Not only is California’s ban not historically longstanding, but it also differs in kind from the regulatory measures mentioned in Heller. Regulations on possession by people dangerous to society, where a firearm may be carried, and how firearms may be exchanged, see Heller, 554 U.S. at 626–27, are about the manner or place of use and sale or the condition of the user. California’s ban, on the other hand, is much more like a prohibition on an entire class of ‘arms’ that is overwhelmingly chosen by American society for home defense. Id. at 628. Also, like the ban in Heller, California’s ban extends to the home, where the need for defense of self, family, and property is most acute. Id.

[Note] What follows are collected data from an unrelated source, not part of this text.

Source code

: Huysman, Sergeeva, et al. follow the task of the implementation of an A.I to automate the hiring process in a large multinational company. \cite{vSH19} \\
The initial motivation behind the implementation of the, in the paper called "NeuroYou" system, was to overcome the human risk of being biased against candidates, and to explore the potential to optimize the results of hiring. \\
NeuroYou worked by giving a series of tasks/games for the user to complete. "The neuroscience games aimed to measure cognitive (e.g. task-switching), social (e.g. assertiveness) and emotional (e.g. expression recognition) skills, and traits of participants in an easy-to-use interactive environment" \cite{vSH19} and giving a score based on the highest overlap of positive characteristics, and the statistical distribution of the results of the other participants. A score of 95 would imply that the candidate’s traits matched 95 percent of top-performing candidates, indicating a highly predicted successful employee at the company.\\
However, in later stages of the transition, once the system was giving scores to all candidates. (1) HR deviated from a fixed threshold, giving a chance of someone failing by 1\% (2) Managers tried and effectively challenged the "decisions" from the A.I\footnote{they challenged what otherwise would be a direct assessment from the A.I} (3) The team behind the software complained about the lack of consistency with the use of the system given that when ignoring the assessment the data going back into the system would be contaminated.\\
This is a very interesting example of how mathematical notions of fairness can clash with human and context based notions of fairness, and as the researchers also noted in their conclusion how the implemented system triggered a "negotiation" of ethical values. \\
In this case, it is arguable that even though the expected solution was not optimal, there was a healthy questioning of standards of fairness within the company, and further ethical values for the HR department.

In the end, California fails to point to a single Founding-era statute that is even remotely analogous to its magazine ban. Ironically, the closest Founding-era analogues to ammunition regulations appear to be laws requiring that citizens arm themselves with particular arms and a specific minimum amount of ammunition. See 1784 Mass. Acts 142; 1786 N. Y. Laws 228; 1785 Va. Statutes at Large 12 (12 Hening c. 1); 1 Stat. 271 (1792) (Militia Act); Herbert L. Osgood, The American Colonies in the Seventeenth Century 499–500 (1904) (showing that states required citizens to equip themselves with adequate firearms and sufficient ammunition — varying between twenty and twenty-four cartridges at minimum). That does not offer historical support for California’s ban; in fact, it runs directly counter to California’s position.

IV.

California’s experiment bans magazines that are commonly owned by millions of law-abiding citizens for lawful purposes. These magazines are neither dangerous and unusual, nor are they subject to longstanding regulatory measures. In ratifying the Second Amendment, the People determined that such restrictions are beyond the purview of government. Our court reaches the opposite conclusion in contravention of the Constitution and Supreme Court precedent. In so doing, it once again employs analytical tools foreign to the Constitution — grafting terms like intermediate scrutiny, alternative channels, and reasonable fit that appear nowhere in its text. So yet again, we undermine the judicial role and promote ourselves to the position of a super-legislature — voting on which fundamental rights protected by the Constitution will be honored and which will be dispensed with.

We respectfully dissent.

Joined in this dissent by Circuit Judges Sandra S. Ikuta and Ryan D. Nelson.